Table of Contents
Sedatives and Hypnotics
Sedation → calming effect without sleep
Hypnosis → induction and maintenance of sleep
Anxiolysis → reduction of anxiety
All classical sedative-hypnotics primarily enhance the action of GABA (Gamma Amino Butyric Acid), the main inhibitory neurotransmitter in the brain.
Neurophysiology Behind Sedation and Sleep
Normal sleep is regulated by:
- Reticular activating system
- Hypothalamus
- Suprachiasmatic nucleus
- GABAergic neurons
Sleep Architecture
Sleep consists of:
NREM (75–80%)
- Stage 1 → light sleep
- Stage 2 → sleep spindles
- Stage 3 → deep restorative sleep
REM (20–25%)
- Dream sleep
- Muscle atonia
- Memory consolidation
Important:
Benzodiazepines decrease REM sleep slightly but less than barbiturates.
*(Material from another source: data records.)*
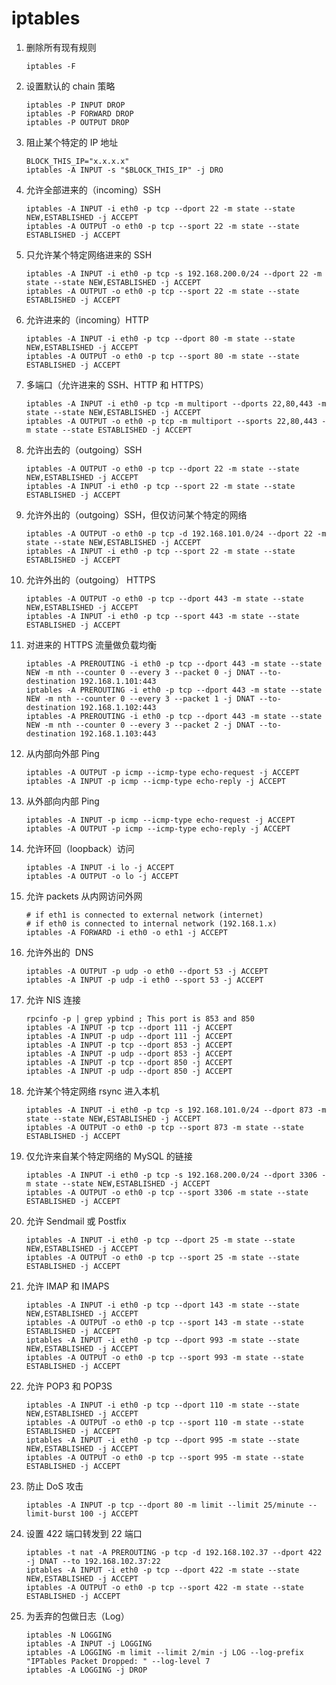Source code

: # iptables
1. 删除所有现有规则

	```shell
	iptables -F
	```
2. 设置默认的 chain 策略

	```shell
	iptables -P INPUT DROP
	iptables -P FORWARD DROP
	iptables -P OUTPUT DROP
	```
3. 阻止某个特定的 IP 地址

	```shell
	BLOCK_THIS_IP="x.x.x.x"
	iptables -A INPUT -s "$BLOCK_THIS_IP" -j DRO
	```
4. 允许全部进来的（incoming）SSH

	```shell
	iptables -A INPUT -i eth0 -p tcp --dport 22 -m state --state NEW,ESTABLISHED -j ACCEPT
	iptables -A OUTPUT -o eth0 -p tcp --sport 22 -m state --state ESTABLISHED -j ACCEPT
	```
5. 只允许某个特定网络进来的 SSH

	```shell
	iptables -A INPUT -i eth0 -p tcp -s 192.168.200.0/24 --dport 22 -m state --state NEW,ESTABLISHED -j ACCEPT
	iptables -A OUTPUT -o eth0 -p tcp --sport 22 -m state --state ESTABLISHED -j ACCEPT
	```

6. 允许进来的（incoming）HTTP

	```shell
	iptables -A INPUT -i eth0 -p tcp --dport 80 -m state --state NEW,ESTABLISHED -j ACCEPT
	iptables -A OUTPUT -o eth0 -p tcp --sport 80 -m state --state ESTABLISHED -j ACCEPT
	```

7. 多端口（允许进来的 SSH、HTTP 和 HTTPS）

	```shell
	iptables -A INPUT -i eth0 -p tcp -m multiport --dports 22,80,443 -m state --state NEW,ESTABLISHED -j ACCEPT
	iptables -A OUTPUT -o eth0 -p tcp -m multiport --sports 22,80,443 -m state --state ESTABLISHED -j ACCEPT
	```
8. 允许出去的（outgoing）SSH
	```shell
	iptables -A OUTPUT -o eth0 -p tcp --dport 22 -m state --state NEW,ESTABLISHED -j ACCEPT
	iptables -A INPUT -i eth0 -p tcp --sport 22 -m state --state ESTABLISHED -j ACCEPT
	```
9. 允许外出的（outgoing）SSH，但仅访问某个特定的网络
	```shell
	iptables -A OUTPUT -o eth0 -p tcp -d 192.168.101.0/24 --dport 22 -m state --state NEW,ESTABLISHED -j ACCEPT
	iptables -A INPUT -i eth0 -p tcp --sport 22 -m state --state ESTABLISHED -j ACCEPT
	```
10. 允许外出的（outgoing） HTTPS
	```shell
	iptables -A OUTPUT -o eth0 -p tcp --dport 443 -m state --state NEW,ESTABLISHED -j ACCEPT
	iptables -A INPUT -i eth0 -p tcp --sport 443 -m state --state ESTABLISHED -j ACCEPT
	```
11. 对进来的 HTTPS 流量做负载均衡
	```shell
	iptables -A PREROUTING -i eth0 -p tcp --dport 443 -m state --state NEW -m nth --counter 0 --every 3 --packet 0 -j DNAT --to-destination 192.168.1.101:443
	iptables -A PREROUTING -i eth0 -p tcp --dport 443 -m state --state NEW -m nth --counter 0 --every 3 --packet 1 -j DNAT --to-destination 192.168.1.102:443
	iptables -A PREROUTING -i eth0 -p tcp --dport 443 -m state --state NEW -m nth --counter 0 --every 3 --packet 2 -j DNAT --to-destination 192.168.1.103:443
	```
12. 从内部向外部 Ping
	```shell
	iptables -A OUTPUT -p icmp --icmp-type echo-request -j ACCEPT
	iptables -A INPUT -p icmp --icmp-type echo-reply -j ACCEPT
	```
13. 从外部向内部 Ping
	```shell
	iptables -A INPUT -p icmp --icmp-type echo-request -j ACCEPT
	iptables -A OUTPUT -p icmp --icmp-type echo-reply -j ACCEPT
	```
14. 允许环回（loopback）访问
	```shell
	iptables -A INPUT -i lo -j ACCEPT
	iptables -A OUTPUT -o lo -j ACCEPT
	```
15. 允许 packets 从内网访问外网
	```shell
	# if eth1 is connected to external network (internet)
	# if eth0 is connected to internal network (192.168.1.x)
	iptables -A FORWARD -i eth0 -o eth1 -j ACCEPT
	```
16. 允许外出的  DNS
	```shell
	iptables -A OUTPUT -p udp -o eth0 --dport 53 -j ACCEPT
	iptables -A INPUT -p udp -i eth0 --sport 53 -j ACCEPT
	```
17. 允许 NIS 连接
	```shell
	rpcinfo -p | grep ypbind ; This port is 853 and 850
	iptables -A INPUT -p tcp --dport 111 -j ACCEPT
	iptables -A INPUT -p udp --dport 111 -j ACCEPT
	iptables -A INPUT -p tcp --dport 853 -j ACCEPT
	iptables -A INPUT -p udp --dport 853 -j ACCEPT
	iptables -A INPUT -p tcp --dport 850 -j ACCEPT
	iptables -A INPUT -p udp --dport 850 -j ACCEPT
	```
18. 允许某个特定网络 rsync 进入本机
	```shell
	iptables -A INPUT -i eth0 -p tcp -s 192.168.101.0/24 --dport 873 -m state --state NEW,ESTABLISHED -j ACCEPT
	iptables -A OUTPUT -o eth0 -p tcp --sport 873 -m state --state ESTABLISHED -j ACCEPT
	```
19. 仅允许来自某个特定网络的 MySQL 的链接
	```shell
	iptables -A INPUT -i eth0 -p tcp -s 192.168.200.0/24 --dport 3306 -m state --state NEW,ESTABLISHED -j ACCEPT
	iptables -A OUTPUT -o eth0 -p tcp --sport 3306 -m state --state ESTABLISHED -j ACCEPT
	```
	
20. 允许 Sendmail 或 Postfix
	```shell
	iptables -A INPUT -i eth0 -p tcp --dport 25 -m state --state NEW,ESTABLISHED -j ACCEPT
	iptables -A OUTPUT -o eth0 -p tcp --sport 25 -m state --state ESTABLISHED -j ACCEPT
	```
21. 允许 IMAP 和 IMAPS
	```shell
	iptables -A INPUT -i eth0 -p tcp --dport 143 -m state --state NEW,ESTABLISHED -j ACCEPT
	iptables -A OUTPUT -o eth0 -p tcp --sport 143 -m state --state ESTABLISHED -j ACCEPT
	iptables -A INPUT -i eth0 -p tcp --dport 993 -m state --state NEW,ESTABLISHED -j ACCEPT
	iptables -A OUTPUT -o eth0 -p tcp --sport 993 -m state --state ESTABLISHED -j ACCEPT
	```
22. 允许 POP3 和 POP3S
	```shell
	iptables -A INPUT -i eth0 -p tcp --dport 110 -m state --state NEW,ESTABLISHED -j ACCEPT
	iptables -A OUTPUT -o eth0 -p tcp --sport 110 -m state --state ESTABLISHED -j ACCEPT
	iptables -A INPUT -i eth0 -p tcp --dport 995 -m state --state NEW,ESTABLISHED -j ACCEPT
	iptables -A OUTPUT -o eth0 -p tcp --sport 995 -m state --state ESTABLISHED -j ACCEPT
	```
23. 防止 DoS 攻击
	```shell
	iptables -A INPUT -p tcp --dport 80 -m limit --limit 25/minute --limit-burst 100 -j ACCEPT
	```
24. 设置 422 端口转发到 22 端口
	```shell
	iptables -t nat -A PREROUTING -p tcp -d 192.168.102.37 --dport 422 -j DNAT --to 192.168.102.37:22
	iptables -A INPUT -i eth0 -p tcp --dport 422 -m state --state NEW,ESTABLISHED -j ACCEPT
	iptables -A OUTPUT -o eth0 -p tcp --sport 422 -m state --state ESTABLISHED -j ACCEPT
	```
25. 为丢弃的包做日志（Log）
	```shell
	iptables -N LOGGING
	iptables -A INPUT -j LOGGING
	iptables -A LOGGING -m limit --limit 2/min -j LOG --log-prefix "IPTables Packet Dropped: " --log-level 7
	iptables -A LOGGING -j DROP
	```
Classification of Sedative-Hypnotics
A. Benzodiazepines (Most Common)
Short Acting
- Midazolam
- Triazolam
Intermediate Acting
- Lorazepam
- Alprazolam
Long Acting
- Diazepam
- Clonazepam
B. Barbiturates (Older Drugs)
Ultra Short Acting
Thiopental (IV anesthesia)
Long Acting
Phenobarbital (epilepsy)
C. Non-Benzodiazepine Hypnotics (Z-Drugs)
- Zolpidem
- Zopiclone
- Eszopiclone
Selective for sleep induction.
D. Melatonin Receptor Agonists
Ramelteon
Acts on MT1 & MT2 receptors.
Mechanism of Action

Benzodiazepines
- Bind to benzodiazepine site on GABA-A receptor
- Increase frequency of chloride channel opening
- Require presence of GABA (cannot activate alone)
Result:
⬇ Neuronal firing
⬇ Anxiety
⬇ Muscle tone
⬇ Seizure activity
Barbiturates
- Increase duration of chloride channel opening
- At high doses → directly open channel without GABA
- Narrow therapeutic index
High overdose risk.
Z-Drugs
- Selectively bind α1 subunit of GABA-A receptor
- Mainly produce hypnotic effect
- Minimal muscle relaxant effect
Pharmacokinetics
Absorption
- Well absorbed orally
- Highly lipid soluble
Distribution
- Cross blood-brain barrier rapidly
- Cross placenta
- Present in breast milk
Metabolism
- Liver metabolism (CYP450 enzymes)
- Diazepam forms active metabolites
- Lorazepam does NOT form active metabolites
Elimination
Renal excretion
Elderly patients require dose reduction.
Therapeutic Uses
1. Anxiety Disorders
- Generalized anxiety disorder
- Panic disorder
2. Insomnia
Short-term use recommended (2–4 weeks)
3. Pre-Anesthetic Medication
Midazolam causes anterograde amnesia
4. Epilepsy
- Diazepam (status epilepticus)
- Clonazepam (absence seizures)
5. Alcohol Withdrawal
Prevent delirium tremens
6. Muscle Spasm
- Spinal cord injury
- Cerebral palsy
Adverse Effects
CNS Effects
- Drowsiness
- Impaired coordination
- Confusion (elderly)
- Anterograde amnesia
Respiratory Depression
- Especially with alcohol
- More severe with barbiturates
Tolerance
- Due to receptor downregulation
- Dose escalation required
Dependence
Physical and psychological
Withdrawal Symptoms
- Anxiety
- Tremors
- Insomnia
- Seizures (life threatening)
Drug Interactions
- Alcohol → severe respiratory depression
- Opioids → fatal combination
- CYP inhibitors → increase benzodiazepine levels
Overdose Management
Benzodiazepine Overdose
- Usually safe alone
- Flumazenil used cautiously
Barbiturate Overdose
- Severe respiratory depression
- No specific antidote
- Supportive care + ventilation
Special Populations
Elderly
- Increased fall risk
- Confusion
Pregnancy
Risk of fetal CNS depression
Liver Disease
Prefer Lorazepam (no active metabolites)
Summary
Sedatives and hypnotics act primarily through GABA-A receptor modulation to reduce CNS excitability. Benzodiazepines are safer and widely used, whereas barbiturates are limited due to overdose risk. Long-term use requires caution because of tolerance, dependence, and withdrawal risk.